Aproximando-se de Maria, a Igreja reencontra-se: encontra o seu centro e a sua unidade. Ao contrário o diabo, inimigo da natureza humana, procura dividi-la, colocando em primeiro plano as diferenças, as ideologias, os pensamentos unilaterais e os partidos. Mas não compreenderemos a Igreja, se olharmos para ela a partir das estruturas, programas e tendências: entenderemos qualquer coisa dela, mas não o coração. Porque a Igreja tem um coração de mãe. E nós, filhos, invocamos hoje a Mãe de Deus, que nos reúne como povo crente. Ó Mãe, gerai em nós a esperança, trazei-nos a unidade. Mulher da salvação, confiamo-Vos este ano, guardai-o no vosso coração. Nós Vos aclamamos: Santa Mãe de Deus, Santa Mãe de Deus, Santa Mãe de Deus!
ANGELUS
A vida é sempre um “milagre” com o qual maravilhar-se e pelo qual agradecer, e “hoje iniciamos 2020 com a mesma atitude de gratidão e de louvor” que tivemos no encerramento do ano de 2019, disse o Papa no primeiro Angelus de 2020, após ter presidido a Celebração Eucarística na Basílica de São Pedro, na Solenidade de Maria Santíssima, Mãe de Deus. Francisco nos convidou a descermos dos pedestais de nosso orgulho e a deixarmo-nos abençoar pela Santa Mãe de Deus, a humilde Mãe de Deus, que nos mostra Jesus: “abramos o coração à sua bondade!”.

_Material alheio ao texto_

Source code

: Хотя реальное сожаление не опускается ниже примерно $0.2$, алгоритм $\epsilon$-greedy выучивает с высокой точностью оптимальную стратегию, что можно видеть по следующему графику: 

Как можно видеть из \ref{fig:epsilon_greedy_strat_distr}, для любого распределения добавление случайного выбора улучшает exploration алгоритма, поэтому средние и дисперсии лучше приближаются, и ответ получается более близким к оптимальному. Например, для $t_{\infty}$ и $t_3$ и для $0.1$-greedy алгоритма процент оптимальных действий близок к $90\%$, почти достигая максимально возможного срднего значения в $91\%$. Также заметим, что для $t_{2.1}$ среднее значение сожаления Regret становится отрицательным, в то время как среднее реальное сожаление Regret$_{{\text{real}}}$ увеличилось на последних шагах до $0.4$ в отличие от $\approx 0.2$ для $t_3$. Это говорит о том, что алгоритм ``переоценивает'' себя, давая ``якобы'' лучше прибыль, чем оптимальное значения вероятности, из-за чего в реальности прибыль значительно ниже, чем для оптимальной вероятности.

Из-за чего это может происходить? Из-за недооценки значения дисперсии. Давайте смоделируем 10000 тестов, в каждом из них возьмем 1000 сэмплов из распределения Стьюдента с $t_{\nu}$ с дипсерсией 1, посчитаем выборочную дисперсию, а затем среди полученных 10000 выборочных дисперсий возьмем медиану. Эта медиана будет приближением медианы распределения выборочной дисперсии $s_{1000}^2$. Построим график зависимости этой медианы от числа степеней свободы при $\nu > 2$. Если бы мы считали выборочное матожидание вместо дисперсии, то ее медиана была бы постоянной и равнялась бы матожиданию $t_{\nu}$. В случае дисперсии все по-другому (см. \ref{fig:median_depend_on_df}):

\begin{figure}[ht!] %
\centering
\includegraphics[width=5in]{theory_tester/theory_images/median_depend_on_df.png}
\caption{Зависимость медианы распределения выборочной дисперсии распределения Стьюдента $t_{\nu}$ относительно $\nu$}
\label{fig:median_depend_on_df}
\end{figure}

No primeiro dia do ano, a Liturgia celebra a Santa Mãe de Deus, Maria, a Virgem de Nazaré, que deu à luz Jesus, o Salvador.
Salvação de Jesus não é mágica, mas “paciente”

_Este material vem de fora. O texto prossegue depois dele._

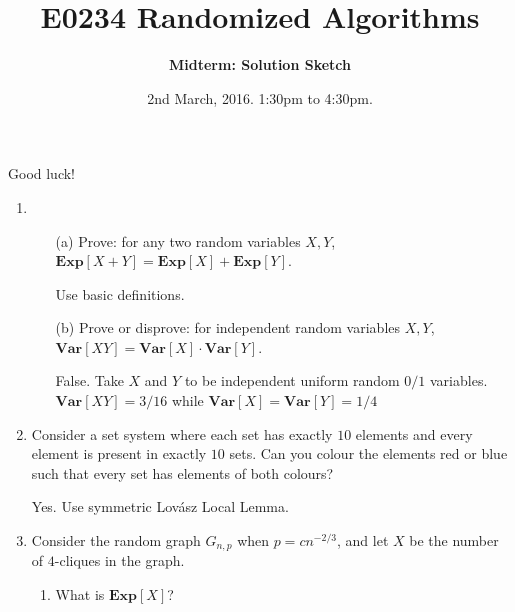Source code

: \documentclass[11pt]{article}
\def\Exp{\mathbf{Exp}}
\def\Var{\mathbf{Var}}
\def\Exp{\mathbf{Exp}}
\def\Var{\mathbf{Var}}
\begin{document}
\title{E0234 Randomized Algorithms}
\author{\bf Midterm: Solution Sketch}
\date{2nd March, 2016. 1:30pm to 4:30pm.}
\maketitle
\thispagestyle{empty}
\def\poly{{\tt poly}}
\begin{center}
{\small 
Good luck!
}


\end{center}

\begin{enumerate}
	

\item 
\begin{enumerate}
\item[(a)] Prove: for any two random variables $X,Y$, $\Exp[X+Y] = \Exp[X] + \Exp[Y]$.

Use basic definitions.

\item[(b)]
Prove or disprove: for independent random variables $X,Y$, \mbox{$\Var[XY] = \Var[X]\cdot \Var[Y]$.}

False. Take $X$ and $Y$ to be independent uniform random $0/1$ variables. $\Var[XY] = 3/16$ while $\Var[X] = \Var[Y] = 1/4$

\end{enumerate}
\vspace{0.5ex}

\item 
Consider a set system where each set has exactly $10$ elements and every element is present in exactly $10$ sets. 
Can you colour the elements red or blue such that every set has elements of both colours?

Yes. Use symmetric Lov\'asz Local Lemma.
%
\vspace{0.5ex}

\item Consider the random graph $G_{n,p}$ when $p = cn^{-2/3}$, and let $X$ be the number of $4$-cliques in the graph. 
\begin{enumerate}
	\item  What is $\Exp[X]$?
	

\end{enumerate}
\end{enumerate}
\end{document}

O Menino nascido da Virgem de Nazaré “é a Bênção de Deus para todo homem e mulher, para a grande família humana e para o mundo inteiro. Jesus não tirou o mal do mundo, mas o derrotou na raiz”. E explica: Sua salvação não é mágica, mas é uma salvação “paciente”, isto é, comporta a paciência do amor, que assume a iniquidade e lhe tira o poder. A paciência do amor: o amor nos torna pacientes. Tantas vezes perdemos a paciência; também eu, e peço desculpas pelo mal exemplo de ontem. Por esse motivo, contemplando o Presépio vemos, com os olhos da fé, o mundo renovado, livre do domínio do mal e colocado sob o senhorio real de Cristo, o Menino deitado na manjedoura.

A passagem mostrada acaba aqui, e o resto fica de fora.